Comparison of the three and six-month periods ended March 31, 2002 and 2001
Revenues. EMCORE's quarterly revenues decreased 49% or $21.7 million from
$44.8 million for the three months ended March 31, 2001 to $23.1 million for the
three months ended March 31, 2002. For the six- month periods ended March 31,
2002 and 2001, revenues decreased 50% or $41.7 million from $83.9 million in the
prior year to $42.2 million. The decline in revenues was a result of decreased
demand experienced within EMCORE's systems-related product line. The current
economic climate has reduced capital spending dramatically during the past year,
particularly in the data and telecommunication sectors, where EMCORE has
traditionally sold a significant portion of equipment and material-related
products.
For the three months ended March 31, 2002 and 2001, systems-related
revenues decreased 85% or $25.1 million from $29.4 million reported in the prior
year to $4.3 million. The number of MOCVD production systems shipped during the
three-month periods decreased 92% from 24 systems in 2001 to 2 systems in 2002.

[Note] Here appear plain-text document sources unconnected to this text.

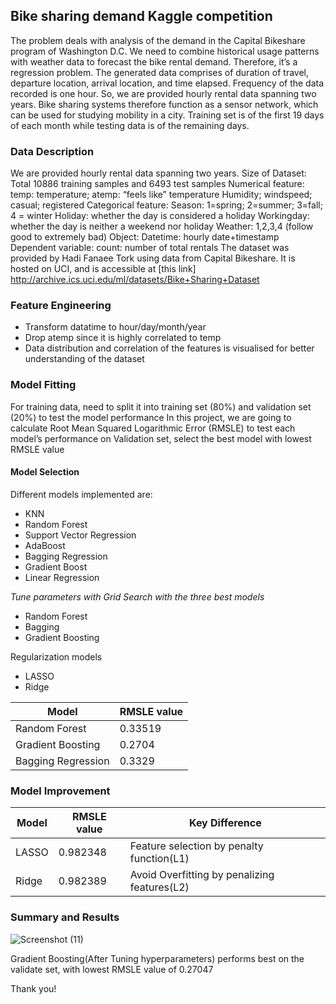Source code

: ## Bike sharing demand Kaggle competition

The problem deals with analysis of the demand in the Capital Bikeshare program of Washington D.C. We need to combine historical usage patterns with weather data to forecast the bike rental demand. Therefore, it’s a regression problem.
The generated data comprises of duration of travel, departure location, arrival location, and time elapsed. Frequency of the data recorded is one hour. So, we are provided hourly rental data spanning two years. 
Bike sharing systems therefore function as a sensor network, which can be used for studying mobility in a city.
Training set is of the first 19 days of each month while testing data is of the remaining days.

### Data Description
We are provided hourly rental data spanning two years.
Size of Dataset:
Total 10886 training samples and 6493 test samples
Numerical feature: 
temp: temperature; 	atemp: “feels like” temperature
Humidity; windspeed; casual; registered
Categorical feature:
Season: 1=spring; 2=summer; 3=fall; 4 = winter
Holiday: whether the day is considered a holiday
Workingday: whether the day is neither a weekend nor holiday
Weather: 1,2,3,4 (follow good to extremely bad)
Object: Datetime: hourly date+timestamp
Dependent variable: count: number of total rentals
The dataset was provided by Hadi Fanaee Tork using data from Capital Bikeshare. It is hosted on UCI, and is accessible at [this link] http://archive.ics.uci.edu/ml/datasets/Bike+Sharing+Dataset

### Feature Engineering

* Transform datatime to hour/day/month/year
* Drop atemp since it is highly correlated to temp
* Data distribution and correlation of the features is visualised for better understanding of the dataset


### Model Fitting

For training data, need to split it into training set (80%) and validation set (20%) to test the model performance
In this project, we are going to calculate Root Mean Squared Logarithmic Error (RMSLE) to test each model’s performance on Validation set, select the best model with lowest RMSLE value

#### Model Selection

Different models implemented are:
* KNN                                                
* Random Forest
* Support Vector Regression
* AdaBoost
* Bagging Regression
* Gradient Boost
* Linear Regression 

*Tune parameters with Grid Search with the three best models*
* Random Forest
* Bagging
* Gradient Boosting

Regularization models
* LASSO
* Ridge

Model | RMSLE value 
------------ | -------------
Random Forest | 0.33519
Gradient Boosting | 0.2704
Bagging Regression | 0.3329

### Model Improvement

Model | RMSLE value | Key Difference
------------ | ------------- | -------------
LASSO | 0.982348 | Feature selection by penalty function(L1)
Ridge | 0.982389 | Avoid Overfitting by penalizing features(L2)

### Summary and Results

![Screenshot (11)](https://user-images.githubusercontent.com/60587239/81622706-c0befc80-93bf-11ea-8ffc-e17b67a1bb55.png)

Gradient Boosting(After Tuning hyperparameters) performs best on the validate set, with lowest RMSLE value of 0.27047

Thank you!
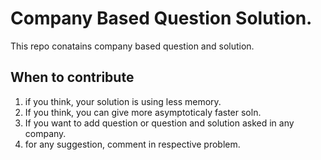 # Company Based Question Solution.
This repo conatains company based question and solution.

## When to contribute
1. if you think, your solution is using less memory.
2. If you think, you can give more asymptoticaly faster soln.
3. If you want to add question or question and solution asked in any company.
4. for any suggestion, comment in respective problem.

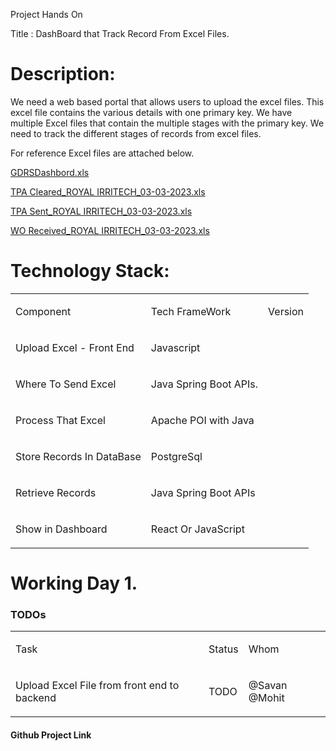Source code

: <html><body class="c9 doc-content"><p class="c2 title" id="h.472sweik23of"><span class="c0">Project Hands On</span></p><p class="c2 c6 title" id="h.at1hp8vjfc6g"><span class="c0"></span></p><p class="c2 title" id="h.ubiq7fsy2ufb"><span class="c0">Title : DashBoard that Track Record From Excel Files.</span></p><h1 class="c16" id="h.bl4kwwn36l59"><span class="c10">Description:</span></h1><p class="c7"><span class="c3">We need a web based portal that allows users to upload the excel files. This excel file contains the various details with one primary key. We have multiple Excel files that contain the multiple stages with the primary key. We need to track the different stages of records from excel files.</span></p><p class="c7"><span class="c3">For reference Excel files are attached below.</span></p><p class="c7 c6"><span class="c3"></span></p><p class="c7"><span class="c8"><a class="c15" href="https://www.google.com/url?q=https://drive.google.com/file/d/1_TXO9tA5eEmtkxTdQVvgIYr7G4XiaO33/view?usp%3Dsharing&amp;sa=D&amp;source=editors&amp;ust=1677914806359700&amp;usg=AOvVaw0XsqAiKP8lXbxTDHiIpfjU">GDRSDashbord.xls</a></span></p><p class="c7"><span class="c8"><a class="c15" href="https://www.google.com/url?q=https://drive.google.com/file/d/1lrUW8XQdDwgEWeiyRflON1A2SoWHtaYa/view?usp%3Dsharing&amp;sa=D&amp;source=editors&amp;ust=1677914806360381&amp;usg=AOvVaw1MyLr__qCHgkOWdH10lc60">TPA Cleared_ROYAL IRRITECH_03-03-2023.xls</a></span></p><p class="c7"><span class="c8"><a class="c15" href="https://www.google.com/url?q=https://drive.google.com/file/d/1naZnYMSeJc60aUwFV1VfUy_U-YKgVruJ/view?usp%3Dsharing&amp;sa=D&amp;source=editors&amp;ust=1677914806360806&amp;usg=AOvVaw1Ky6ZyYshdJxA0KageINM4">TPA Sent_ROYAL IRRITECH_03-03-2023.xls</a></span></p><p class="c7"><span class="c8"><a class="c15" href="https://www.google.com/url?q=https://drive.google.com/file/d/1xKCvd_D4mTVR3zGI-GskdYKztT3frfsf/view?usp%3Dsharing&amp;sa=D&amp;source=editors&amp;ust=1677914806361160&amp;usg=AOvVaw1ij6AamsjOWUk6vRuDRAKN">WO Received_ROYAL IRRITECH_03-03-2023.xls</a></span></p><p class="c7 c6"><span class="c3"></span></p><h1 class="c16" id="h.hactoxyx7cnd"><span class="c10">Technology Stack:</span></h1><p class="c7 c6"><span class="c3"></span></p><a id="t.80d9df7b38c6eb9b83b14d7ac85e4df3ac8786ad"></a><a id="t.0"></a><table class="c12"><tr class="c5"><td class="c4" colspan="1" rowspan="1"><p class="c1"><span class="c14">Component</span></p></td><td class="c4" colspan="1" rowspan="1"><p class="c1"><span class="c14">Tech FrameWork </span></p></td><td class="c4" colspan="1" rowspan="1"><p class="c1"><span class="c14">Version</span></p></td></tr><tr class="c5"><td class="c4" colspan="1" rowspan="1"><p class="c1"><span class="c3">Upload Excel - Front End</span></p></td><td class="c4" colspan="1" rowspan="1"><p class="c1"><span class="c3">Javascript </span></p></td><td class="c4" colspan="1" rowspan="1"><p class="c1 c6"><span class="c3"></span></p></td></tr><tr class="c5"><td class="c4" colspan="1" rowspan="1"><p class="c1"><span class="c3">Where To Send Excel</span></p></td><td class="c4" colspan="1" rowspan="1"><p class="c1"><span class="c3">Java Spring Boot APIs.</span></p></td><td class="c4" colspan="1" rowspan="1"><p class="c1 c6"><span class="c3"></span></p></td></tr><tr class="c5"><td class="c4" colspan="1" rowspan="1"><p class="c1"><span class="c3">Process That Excel </span></p></td><td class="c4" colspan="1" rowspan="1"><p class="c1"><span class="c3">Apache POI with Java</span></p></td><td class="c4" colspan="1" rowspan="1"><p class="c1 c6"><span class="c3"></span></p></td></tr><tr class="c5"><td class="c4" colspan="1" rowspan="1"><p class="c1"><span class="c3">Store Records In DataBase</span></p></td><td class="c4" colspan="1" rowspan="1"><p class="c1"><span class="c3">PostgreSql</span></p></td><td class="c4" colspan="1" rowspan="1"><p class="c1 c6"><span class="c3"></span></p></td></tr><tr class="c5"><td class="c4" colspan="1" rowspan="1"><p class="c1"><span class="c3">Retrieve Records</span></p></td><td class="c4" colspan="1" rowspan="1"><p class="c1"><span class="c3">Java Spring Boot APIs</span></p></td><td class="c4" colspan="1" rowspan="1"><p class="c1 c6"><span class="c3"></span></p></td></tr><tr class="c5"><td class="c4" colspan="1" rowspan="1"><p class="c1"><span class="c3">Show in Dashboard</span></p></td><td class="c4" colspan="1" rowspan="1"><p class="c1"><span class="c3">React Or JavaScript</span></p></td><td class="c4" colspan="1" rowspan="1"><p class="c1 c6"><span class="c3"></span></p></td></tr></table><p class="c7 c6"><span class="c3"></span></p><p class="c7 c6"><span class="c3"></span></p><p class="c7 c6"><span class="c3"></span></p><p class="c7 c6"><span class="c3"></span></p><h1 class="c16" id="h.riaxm4wl9crr"><span class="c10">Working Day 1.</span></h1><h3 class="c18" id="h.8ij3yj1udfr4"><span class="c13">TODOs</span></h3><p class="c7 c6"><span class="c3"></span></p><a id="t.324c90244d405cbc94fd950ac7d6d2a6997d7836"></a><a id="t.1"></a><table class="c12"><tr class="c5"><td class="c4" colspan="1" rowspan="1"><p class="c1"><span class="c3">Task</span></p></td><td class="c4" colspan="1" rowspan="1"><p class="c1"><span class="c3">Status </span></p></td><td class="c4" colspan="1" rowspan="1"><p class="c1"><span class="c3">Whom</span></p></td></tr><tr class="c5"><td class="c4" colspan="1" rowspan="1"><p class="c1"><span class="c3">Upload Excel File from front end to backend</span></p></td><td class="c4" colspan="1" rowspan="1"><p class="c1"><span class="c17">TODO</span></p></td><td class="c4" colspan="1" rowspan="1"><p class="c1"><span class="c3">@Savan @Mohit</span></p></td></tr></table><p class="c7 c6"><span class="c3"></span></p><p class="c7 c6"><span class="c3"></span></p><h4 class="c19" id="h.bpuahot3ccr4"><span class="c11">Github Project Link</span></h4><p class="c7 c6"><span class="c3"></span></p><p class="c7 c6"><span class="c3"></span></p></body></html>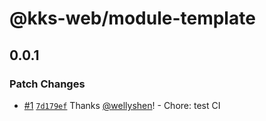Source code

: # @kks-web/module-template

## 0.0.1
### Patch Changes



- [#1](https://github.com/KKStream/doraemon/pull/1) [`7d179ef`](https://github.com/KKStream/doraemon/commit/7d179ef66d62a714acef35ce47d7aac3555394af) Thanks [@wellyshen](https://github.com/wellyshen)! - Chore: test CI
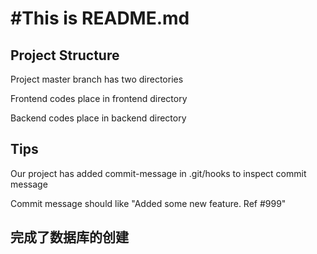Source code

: #This is README.md
===================

## Project Structure
Project master branch has two directories

Frontend codes place in frontend directory

Backend codes place in backend directory

## Tips
Our project has added commit-message in .git/hooks to inspect commit message

Commit message should like "Added some new feature. Ref #999"

## 完成了数据库的创建
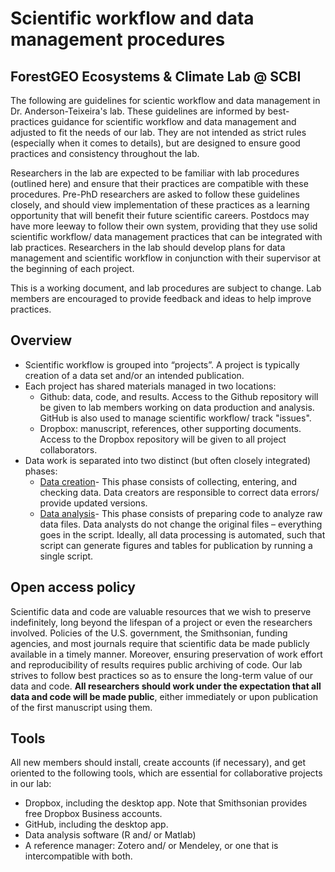 # Scientific workflow and data management procedures
## ForestGEO Ecosystems & Climate Lab @ SCBI

The following are guidelines for scientic workflow and data management in Dr. Anderson-Teixeira's lab. These guidelines are informed by best-practices guidance for scientific workflow and data management and adjusted to fit the needs of our lab. They are not intended as strict rules (especially when it comes to details), but are designed to ensure good practices and consistency throughout the lab. 

Researchers in the lab are expected to be familiar with lab procedures (outlined here) and ensure that their practices are compatible with these procedures. Pre-PhD researchers are asked to follow these guidelines closely, and should view implementation of these practices as a learning opportunity that will benefit their future scientific careers. Postdocs may have more leeway to follow their own system, providing that they use solid scientific workflow/ data management practices that can be integrated with lab practices. Researchers in the lab should develop plans for data management and scientific workflow in conjunction with their supervisor at the beginning of each project. 

This is a working document, and lab procedures are subject to change. Lab members are encouraged to provide feedback and ideas to help improve practices. 

## Overview
- Scientific workflow is grouped into “projects”. A project is typically creation of a data set and/or an intended publication.
- Each project has shared materials managed in two locations:
  - Github: data, code, and results. Access to the Github repository will be given to lab members working on data production and analysis. GitHub is also used to manage scientific workflow/ track "issues". 
  - Dropbox: manuscript, references, other supporting documents. Access to the Dropbox repository will be given to all project collaborators.
- Data work is separated into two distinct (but often closely integrated) phases:
  - [Data creation](https://github.com/EcoClimLab/Data_Management-Scientific_Workflow/tree/master)- This phase consists of collecting, entering, and checking data. Data creators are responsible to correct data errors/ provide updated versions.
  - [Data analysis]()- This phase consists of preparing code to analyze raw data files. Data analysts do not change the original files – everything goes in the script. Ideally, all data processing is automated, such that script can generate figures and tables for publication by running a single script. 


## Open access policy
Scientific data and code are valuable resources that we wish to preserve indefinitely, long beyond the lifespan of a project or even the researchers involved. Policies of the U.S. government, the Smithsonian, funding agencies, and most journals require that scientific data be made publicly available in a timely manner. Moreover, ensuring preservation of work effort and reproducibility of results requires public archiving of code. Our lab strives to follow best practices so as to ensure the long-term value of our data and code. **All researchers should work under the expectation that all data and code will be made public**, either immediately or upon publication of the first manuscript using them.

## Tools
All new members should install, create accounts (if necessary), and get oriented to the following tools, which are essential for collaborative projects in our lab: 
- Dropbox, including the desktop app. Note that Smithsonian provides free Dropbox Business accounts.
- GitHub, including the desktop app. 
- Data analysis software (R and/ or Matlab)
- A reference manager: Zotero and/ or Mendeley, or one that is intercompatible with both.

For the six months ended March 31, 2002 and 2001, systems-related revenues
decreased 74% or $40.6 million from $55.2 million reported in the prior year to
$14.6 million. The number of MOCVD production systems shipped during the
six-month periods decreased 88% from 41 systems in 2001 to 5 systems in 2002.
Average selling prices of MOCVD production tools has also dropped from an
average of $1.5 million in fiscal year 2001 to $1.3 million in fiscal year 2002.
Cancellations and pushed-out delivery dates in previous quarters are the main
reasons for the decrease in systems-related revenues.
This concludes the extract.